Pur se ben d’obedirvi ardo, e pavento,
Vò compiacendo à voi far me contento.
Vorrei potervi offrir l’havere, e ’l regno;
Ma come il posso far, se ’l regno è vostro?
Io ministro di voi ne sono indegno,
E sol d’honorar voi gl’ insegno, e mostro.
Voi del mio fido cor scegliete il pegno,
Prendete il lume interno, e ’l carnal chiostro.
À me di me nulla riserbo, à voi
Dono quest’alma, e tutti i pregi suoi.
Su l’herba egli, e la Dea s’asside, e stende,
Per darsi ad ogni ben, che più amor prezza:
E quel diletto l’un de l’altro prende,
Che vuol la loro età, la lor bellezza.
Di grado in grado il lor piacere ascende,
Fin che possiedon l’ultima dolcezza.
Tornan più volte à l’amoroso Marte,
E l’un da l’altro al fin lieto si parte.
L’innamorata madre di Cupido,
Abbraccia l’amor suo la notte, e ’l giorno.
Come può haverlo in solitario nido,
L’invita à l’amoroso almo soggiorno.
Abbandona Citera, e Pafo, e Gnido,
Per darsi in braccio al Re bello, et adorno.
Per la beltà d’un bel corporeo velo,
Pone in oblio le patrie, e i tempij, e ’l cielo.
À tutti gli altri cacciator s’asconde,
Si mostra solo à lui lasciva, e bella.
Al vago manto, et à le chiome bionde
Cerca dare ogni dì foggia novella.
Dapoi và seco à l’ombra de le fronde,
Mentre è più calda la diurna stella:
E ’l bacia mille volte, e ’l mira, e l’ode,
E con piacer di lui se’l sugge, e gode.
Poi di seguirlo in caccia si compiace,
Ne l’habito succinto di Diana,
Cacciando l’animal molle, e fugace,
Ma non la belva spaventosa, e strana.
L’orso, e ’l leone, et ogni fiera audace
Fa co’l poter divin star ne la tana:
Gli fa slongar da luoghi, ov’essi vanno,
Perch’al suo bello Adon non faccian danno.
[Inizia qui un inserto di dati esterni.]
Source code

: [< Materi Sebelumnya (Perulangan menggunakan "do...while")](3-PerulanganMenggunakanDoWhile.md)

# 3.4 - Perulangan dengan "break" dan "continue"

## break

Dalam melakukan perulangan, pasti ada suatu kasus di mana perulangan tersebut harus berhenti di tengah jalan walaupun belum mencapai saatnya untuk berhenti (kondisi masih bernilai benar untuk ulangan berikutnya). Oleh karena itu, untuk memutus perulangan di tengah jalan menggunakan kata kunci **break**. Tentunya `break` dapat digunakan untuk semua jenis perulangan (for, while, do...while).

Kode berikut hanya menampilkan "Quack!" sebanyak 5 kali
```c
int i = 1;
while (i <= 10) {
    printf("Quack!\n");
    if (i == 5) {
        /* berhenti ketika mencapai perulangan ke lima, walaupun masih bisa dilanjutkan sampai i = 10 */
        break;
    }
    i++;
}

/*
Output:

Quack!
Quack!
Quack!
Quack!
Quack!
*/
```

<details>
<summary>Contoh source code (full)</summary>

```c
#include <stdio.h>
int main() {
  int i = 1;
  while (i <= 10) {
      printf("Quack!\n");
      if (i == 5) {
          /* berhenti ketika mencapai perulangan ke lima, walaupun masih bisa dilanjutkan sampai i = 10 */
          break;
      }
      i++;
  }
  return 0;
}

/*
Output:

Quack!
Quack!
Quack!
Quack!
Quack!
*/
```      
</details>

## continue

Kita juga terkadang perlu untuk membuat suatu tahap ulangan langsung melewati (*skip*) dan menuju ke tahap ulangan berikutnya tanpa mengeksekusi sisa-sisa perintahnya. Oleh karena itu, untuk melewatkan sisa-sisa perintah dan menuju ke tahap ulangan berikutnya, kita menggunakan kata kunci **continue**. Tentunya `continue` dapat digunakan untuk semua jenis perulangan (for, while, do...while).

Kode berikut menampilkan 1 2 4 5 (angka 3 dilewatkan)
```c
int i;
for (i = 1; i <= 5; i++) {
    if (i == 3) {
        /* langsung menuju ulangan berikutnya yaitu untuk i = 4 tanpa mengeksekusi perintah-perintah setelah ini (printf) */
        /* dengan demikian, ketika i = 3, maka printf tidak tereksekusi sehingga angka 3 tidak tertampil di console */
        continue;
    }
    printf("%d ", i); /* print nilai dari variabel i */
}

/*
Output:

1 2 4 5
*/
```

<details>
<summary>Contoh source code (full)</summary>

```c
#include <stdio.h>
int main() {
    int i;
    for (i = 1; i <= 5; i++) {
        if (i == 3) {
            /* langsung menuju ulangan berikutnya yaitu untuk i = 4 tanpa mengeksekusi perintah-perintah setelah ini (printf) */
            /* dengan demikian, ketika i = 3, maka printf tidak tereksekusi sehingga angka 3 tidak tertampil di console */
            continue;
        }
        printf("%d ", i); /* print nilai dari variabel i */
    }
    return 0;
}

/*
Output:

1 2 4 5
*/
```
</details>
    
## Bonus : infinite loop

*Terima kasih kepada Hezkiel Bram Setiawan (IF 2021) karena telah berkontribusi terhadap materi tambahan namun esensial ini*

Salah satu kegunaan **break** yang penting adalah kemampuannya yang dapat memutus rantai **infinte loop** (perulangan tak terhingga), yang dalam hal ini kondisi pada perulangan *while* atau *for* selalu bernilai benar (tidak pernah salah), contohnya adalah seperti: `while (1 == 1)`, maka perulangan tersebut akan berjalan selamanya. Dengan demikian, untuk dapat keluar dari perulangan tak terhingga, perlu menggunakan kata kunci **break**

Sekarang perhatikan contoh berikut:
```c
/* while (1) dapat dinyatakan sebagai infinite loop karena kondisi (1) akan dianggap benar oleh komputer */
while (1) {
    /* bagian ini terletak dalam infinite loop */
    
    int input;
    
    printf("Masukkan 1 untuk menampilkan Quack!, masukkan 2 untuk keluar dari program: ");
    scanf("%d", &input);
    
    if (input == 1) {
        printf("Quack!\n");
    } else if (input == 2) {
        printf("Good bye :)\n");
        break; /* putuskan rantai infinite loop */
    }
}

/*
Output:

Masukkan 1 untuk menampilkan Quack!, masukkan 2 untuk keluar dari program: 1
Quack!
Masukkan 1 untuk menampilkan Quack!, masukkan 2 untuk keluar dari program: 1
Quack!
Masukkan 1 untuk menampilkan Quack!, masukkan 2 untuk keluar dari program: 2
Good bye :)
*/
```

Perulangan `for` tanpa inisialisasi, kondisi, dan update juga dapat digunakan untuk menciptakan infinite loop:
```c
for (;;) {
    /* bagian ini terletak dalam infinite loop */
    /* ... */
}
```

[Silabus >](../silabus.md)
Si dovea far nel regno eterno, e pio
In honor di quel Dio, che tutto move,
Un superbo trionfo; et ogni Dio
Trovar doveasi adorno innanzi à Giove:
Se bene il ciel la Dea post’ ha in oblio,
Forz’è, ch’à questa festa si ritrove.
Hor pria che torni al regno alto, e felice,
Co’l l’ultimo dì gli parla, e dice.
Poi che d’andare al regno de le stelle
La trionfal del ciel pompa mi sforza,
Per salvar le tue membra amate, e belle
Da la ferina, e ria superbia, e forza,
Di non cacciar le fere horrende, e felle,
Che nocer ponno à la corporea scorza,
Ti prego, t’ammonisco, e ti consiglio,
Ne vogli esser altier con tuo periglio.